Saved entries:
==================================================

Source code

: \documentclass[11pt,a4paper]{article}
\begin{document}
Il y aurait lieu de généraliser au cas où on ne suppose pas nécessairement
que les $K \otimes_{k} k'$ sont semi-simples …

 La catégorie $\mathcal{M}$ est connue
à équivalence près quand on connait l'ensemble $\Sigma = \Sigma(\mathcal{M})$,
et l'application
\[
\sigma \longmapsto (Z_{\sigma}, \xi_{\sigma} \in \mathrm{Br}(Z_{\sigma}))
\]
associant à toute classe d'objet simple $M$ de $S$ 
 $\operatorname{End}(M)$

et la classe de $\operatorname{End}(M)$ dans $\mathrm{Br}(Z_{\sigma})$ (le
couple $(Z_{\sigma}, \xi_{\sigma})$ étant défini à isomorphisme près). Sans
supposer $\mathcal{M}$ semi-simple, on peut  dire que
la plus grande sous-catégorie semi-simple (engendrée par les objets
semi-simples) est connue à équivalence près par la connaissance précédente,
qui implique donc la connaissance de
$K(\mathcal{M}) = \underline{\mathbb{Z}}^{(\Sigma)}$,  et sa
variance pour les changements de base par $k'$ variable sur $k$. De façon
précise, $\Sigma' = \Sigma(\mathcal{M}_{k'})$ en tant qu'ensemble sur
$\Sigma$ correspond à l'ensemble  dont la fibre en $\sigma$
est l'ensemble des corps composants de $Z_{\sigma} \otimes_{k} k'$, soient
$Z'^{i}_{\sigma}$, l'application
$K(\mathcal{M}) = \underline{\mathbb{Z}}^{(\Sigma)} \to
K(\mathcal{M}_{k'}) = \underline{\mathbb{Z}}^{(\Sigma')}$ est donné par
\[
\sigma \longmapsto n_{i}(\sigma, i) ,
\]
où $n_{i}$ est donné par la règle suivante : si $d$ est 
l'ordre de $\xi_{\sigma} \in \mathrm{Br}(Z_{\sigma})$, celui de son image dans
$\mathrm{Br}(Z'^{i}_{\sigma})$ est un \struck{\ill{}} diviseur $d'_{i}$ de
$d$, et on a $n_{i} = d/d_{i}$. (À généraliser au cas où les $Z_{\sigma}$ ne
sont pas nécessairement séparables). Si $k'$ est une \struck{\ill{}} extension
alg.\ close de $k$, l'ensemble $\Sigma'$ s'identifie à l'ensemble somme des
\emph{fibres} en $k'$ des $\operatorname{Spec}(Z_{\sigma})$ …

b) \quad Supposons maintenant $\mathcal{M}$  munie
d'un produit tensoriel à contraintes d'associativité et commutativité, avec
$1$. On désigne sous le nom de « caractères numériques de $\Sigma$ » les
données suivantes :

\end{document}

==================================================

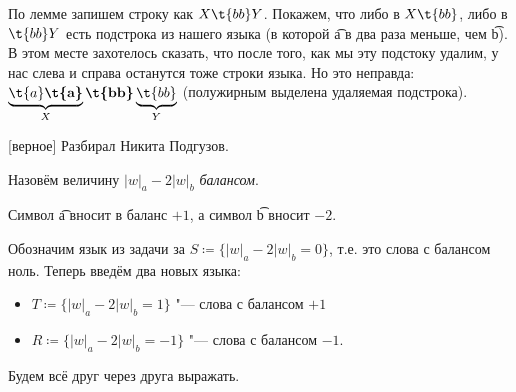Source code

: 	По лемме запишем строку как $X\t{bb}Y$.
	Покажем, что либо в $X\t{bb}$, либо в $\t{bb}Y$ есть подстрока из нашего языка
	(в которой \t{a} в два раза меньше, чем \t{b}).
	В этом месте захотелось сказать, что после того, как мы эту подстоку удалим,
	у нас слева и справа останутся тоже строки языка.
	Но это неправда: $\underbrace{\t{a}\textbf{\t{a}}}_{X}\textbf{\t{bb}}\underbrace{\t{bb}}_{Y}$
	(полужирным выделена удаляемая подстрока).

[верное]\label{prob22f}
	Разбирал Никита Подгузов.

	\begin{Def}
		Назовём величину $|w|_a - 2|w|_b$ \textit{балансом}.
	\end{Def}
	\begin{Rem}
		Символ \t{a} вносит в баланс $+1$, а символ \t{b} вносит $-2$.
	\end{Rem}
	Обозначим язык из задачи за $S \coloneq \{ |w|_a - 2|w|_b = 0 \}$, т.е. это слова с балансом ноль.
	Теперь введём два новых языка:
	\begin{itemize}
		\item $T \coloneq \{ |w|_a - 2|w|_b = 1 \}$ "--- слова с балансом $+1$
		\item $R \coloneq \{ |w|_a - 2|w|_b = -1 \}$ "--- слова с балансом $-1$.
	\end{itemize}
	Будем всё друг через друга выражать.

==================================================

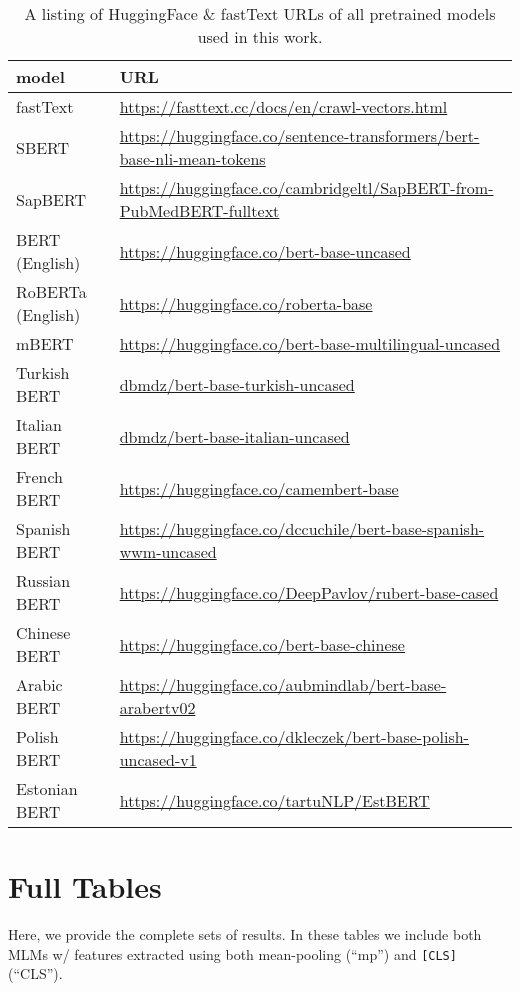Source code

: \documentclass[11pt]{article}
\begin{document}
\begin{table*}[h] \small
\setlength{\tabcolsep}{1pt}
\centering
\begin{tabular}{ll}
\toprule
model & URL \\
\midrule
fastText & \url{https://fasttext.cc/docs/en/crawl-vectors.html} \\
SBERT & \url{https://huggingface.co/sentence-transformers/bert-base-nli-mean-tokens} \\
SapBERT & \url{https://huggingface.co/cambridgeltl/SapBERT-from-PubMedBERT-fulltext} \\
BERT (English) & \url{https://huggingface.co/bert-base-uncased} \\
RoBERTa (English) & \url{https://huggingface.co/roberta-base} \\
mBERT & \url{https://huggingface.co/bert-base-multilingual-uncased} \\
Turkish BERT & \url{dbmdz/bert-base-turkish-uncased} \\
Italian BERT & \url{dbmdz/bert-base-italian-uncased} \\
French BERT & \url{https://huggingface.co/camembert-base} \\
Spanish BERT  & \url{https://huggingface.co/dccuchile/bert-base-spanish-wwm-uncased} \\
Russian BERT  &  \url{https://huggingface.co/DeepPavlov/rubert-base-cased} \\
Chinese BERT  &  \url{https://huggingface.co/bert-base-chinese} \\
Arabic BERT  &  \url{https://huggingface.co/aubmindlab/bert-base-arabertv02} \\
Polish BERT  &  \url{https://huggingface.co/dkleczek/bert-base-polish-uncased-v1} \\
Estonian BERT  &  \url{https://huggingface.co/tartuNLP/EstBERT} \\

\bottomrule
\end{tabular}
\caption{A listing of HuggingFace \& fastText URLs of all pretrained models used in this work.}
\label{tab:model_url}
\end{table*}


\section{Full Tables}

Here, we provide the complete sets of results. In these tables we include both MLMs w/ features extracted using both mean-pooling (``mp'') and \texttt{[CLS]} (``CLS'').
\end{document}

==================================================

Beginning at the line above that contains "лемме запишем строку", return each line exactly through the line that contains "Будем всё друг через друга выражать.", and no others.

◆ Solution below ◆
: 	По лемме запишем строку как $X\t{bb}Y$.
	Покажем, что либо в $X\t{bb}$, либо в $\t{bb}Y$ есть подстрока из нашего языка
	(в которой \t{a} в два раза меньше, чем \t{b}).
	В этом месте захотелось сказать, что после того, как мы эту подстоку удалим,
	у нас слева и справа останутся тоже строки языка.
	Но это неправда: $\underbrace{\t{a}\textbf{\t{a}}}_{X}\textbf{\t{bb}}\underbrace{\t{bb}}_{Y}$
	(полужирным выделена удаляемая подстрока).

[верное]\label{prob22f}
	Разбирал Никита Подгузов.

	\begin{Def}
		Назовём величину $|w|_a - 2|w|_b$ \textit{балансом}.
	\end{Def}
	\begin{Rem}
		Символ \t{a} вносит в баланс $+1$, а символ \t{b} вносит $-2$.
	\end{Rem}
	Обозначим язык из задачи за $S \coloneq \{ |w|_a - 2|w|_b = 0 \}$, т.е. это слова с балансом ноль.
	Теперь введём два новых языка:
	\begin{itemize}
		\item $T \coloneq \{ |w|_a - 2|w|_b = 1 \}$ "--- слова с балансом $+1$
		\item $R \coloneq \{ |w|_a - 2|w|_b = -1 \}$ "--- слова с балансом $-1$.
	\end{itemize}
	Будем всё друг через друга выражать.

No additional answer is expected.